Quel est le tournant du duel entre Airbus et Boeing ? Tout d’abord, l’A320neo a été lancé au début des années 2010. Il s’agit d’un avion qui consomme 15 à 20 % de carburant en moins que ses concurrents. Puis, bien sûr, début 2019, le 737 Max s’est écrasé deux fois de suite. « Le drame humain qui a provoqué une terrible crise économique et réputationnelle pour Boeing », souligne Stephen Alberne. Fixé au sol pendant plus d’un an, le modèle, qui était censé être le nouveau best-seller du géant de Seattle, vire au gouffre économique. La facture avoisine déjà les 15 milliards de dollars, mais il y a des pénalités en cas d’annulation et de retard de commandes. « Les entreprises qui ont fait de grosses acquisitions pour faire face au boom annoncé dans l’industrie aéronautique ont toujours essayé d’annuler des commandes pour faire face aux pandémies. Les négociations avec Boeing, où le 737 Max a été cloué, sont beaucoup plus faciles. Sur le terrain », explique Bertland Morley Aigro. Les chiffres parlent d’eux-mêmes. La commande nette pour 2020 (après annulation) était de 270 côté Airbus, côté Boeing… -471. Et en raison des indemnités versées à la famille de la victime, la facture devrait être encore plus élevée. pour les américains.
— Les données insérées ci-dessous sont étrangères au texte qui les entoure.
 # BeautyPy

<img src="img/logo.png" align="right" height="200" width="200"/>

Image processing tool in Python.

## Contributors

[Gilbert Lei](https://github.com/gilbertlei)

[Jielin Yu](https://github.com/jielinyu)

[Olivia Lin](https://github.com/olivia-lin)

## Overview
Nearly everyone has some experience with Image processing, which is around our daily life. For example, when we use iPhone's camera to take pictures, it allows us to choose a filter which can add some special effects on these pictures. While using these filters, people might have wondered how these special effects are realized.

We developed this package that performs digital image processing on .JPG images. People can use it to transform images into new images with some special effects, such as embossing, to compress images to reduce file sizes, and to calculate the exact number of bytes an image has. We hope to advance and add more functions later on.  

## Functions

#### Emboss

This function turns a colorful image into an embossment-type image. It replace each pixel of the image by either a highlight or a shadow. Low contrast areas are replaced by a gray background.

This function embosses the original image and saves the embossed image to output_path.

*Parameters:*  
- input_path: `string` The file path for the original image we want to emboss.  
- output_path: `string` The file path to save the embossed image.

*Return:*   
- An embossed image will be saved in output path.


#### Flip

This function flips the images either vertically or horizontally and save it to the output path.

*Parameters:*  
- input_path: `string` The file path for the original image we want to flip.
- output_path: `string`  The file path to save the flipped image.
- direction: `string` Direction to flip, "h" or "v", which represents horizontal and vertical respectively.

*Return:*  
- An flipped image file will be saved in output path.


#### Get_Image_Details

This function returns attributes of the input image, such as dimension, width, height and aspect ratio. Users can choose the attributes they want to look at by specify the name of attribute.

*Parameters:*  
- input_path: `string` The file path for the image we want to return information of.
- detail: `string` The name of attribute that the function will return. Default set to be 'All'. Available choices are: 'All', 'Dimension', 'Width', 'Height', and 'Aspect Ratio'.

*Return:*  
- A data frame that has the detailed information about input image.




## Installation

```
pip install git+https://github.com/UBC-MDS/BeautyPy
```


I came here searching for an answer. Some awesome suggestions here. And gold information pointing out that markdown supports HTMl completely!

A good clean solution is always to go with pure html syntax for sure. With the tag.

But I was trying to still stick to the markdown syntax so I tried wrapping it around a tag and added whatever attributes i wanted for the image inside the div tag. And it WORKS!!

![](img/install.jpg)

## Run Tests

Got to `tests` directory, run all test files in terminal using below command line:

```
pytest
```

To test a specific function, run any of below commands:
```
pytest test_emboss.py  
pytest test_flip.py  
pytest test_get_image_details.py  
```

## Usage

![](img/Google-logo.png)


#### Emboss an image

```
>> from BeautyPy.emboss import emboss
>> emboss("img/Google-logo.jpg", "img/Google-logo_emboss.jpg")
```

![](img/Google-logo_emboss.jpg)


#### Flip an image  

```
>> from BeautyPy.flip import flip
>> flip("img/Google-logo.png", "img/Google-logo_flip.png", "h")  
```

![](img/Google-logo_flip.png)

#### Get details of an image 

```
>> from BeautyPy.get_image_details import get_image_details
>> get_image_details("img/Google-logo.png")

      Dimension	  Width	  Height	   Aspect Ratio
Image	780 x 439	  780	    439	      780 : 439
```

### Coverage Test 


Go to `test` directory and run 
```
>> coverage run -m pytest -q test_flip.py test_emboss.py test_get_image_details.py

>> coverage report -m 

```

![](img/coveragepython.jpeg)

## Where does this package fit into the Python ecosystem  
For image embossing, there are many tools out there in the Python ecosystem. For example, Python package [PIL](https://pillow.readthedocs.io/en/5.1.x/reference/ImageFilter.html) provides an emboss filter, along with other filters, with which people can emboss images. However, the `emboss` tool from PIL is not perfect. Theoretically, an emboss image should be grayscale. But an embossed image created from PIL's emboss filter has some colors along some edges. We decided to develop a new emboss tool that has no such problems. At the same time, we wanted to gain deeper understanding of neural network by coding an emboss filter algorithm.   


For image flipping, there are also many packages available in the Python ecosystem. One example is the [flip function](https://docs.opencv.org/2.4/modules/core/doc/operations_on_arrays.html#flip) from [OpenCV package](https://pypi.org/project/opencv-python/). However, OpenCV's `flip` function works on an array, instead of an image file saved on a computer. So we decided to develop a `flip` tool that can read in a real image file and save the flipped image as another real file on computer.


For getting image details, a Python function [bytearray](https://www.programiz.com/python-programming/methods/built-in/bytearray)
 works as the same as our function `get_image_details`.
Service limité. 2 mois pour 1 € sans engagement

“Des ratés continus qui coûtent très cher”

Comme nous le savons tous, Boeing, un vol « trouble » toujours dans l’escadrille, a dû faire face ces derniers mois à de multiples défauts de fabrication du 787 Dreamliner, entraînant une importante production à long terme. Les retards et les coûts supplémentaires affectent également le programme du pétrolier KC-46, accumulant les problèmes techniques. “Une série d’échecs qui coûtent cher et mobilisent toute l’attention du comité exécutif et du personnel d’exploitation de Boeing pour saper la politique produit”, a déclaré Philippe Berland, spécialiste de l’aviation chez Sia Partners.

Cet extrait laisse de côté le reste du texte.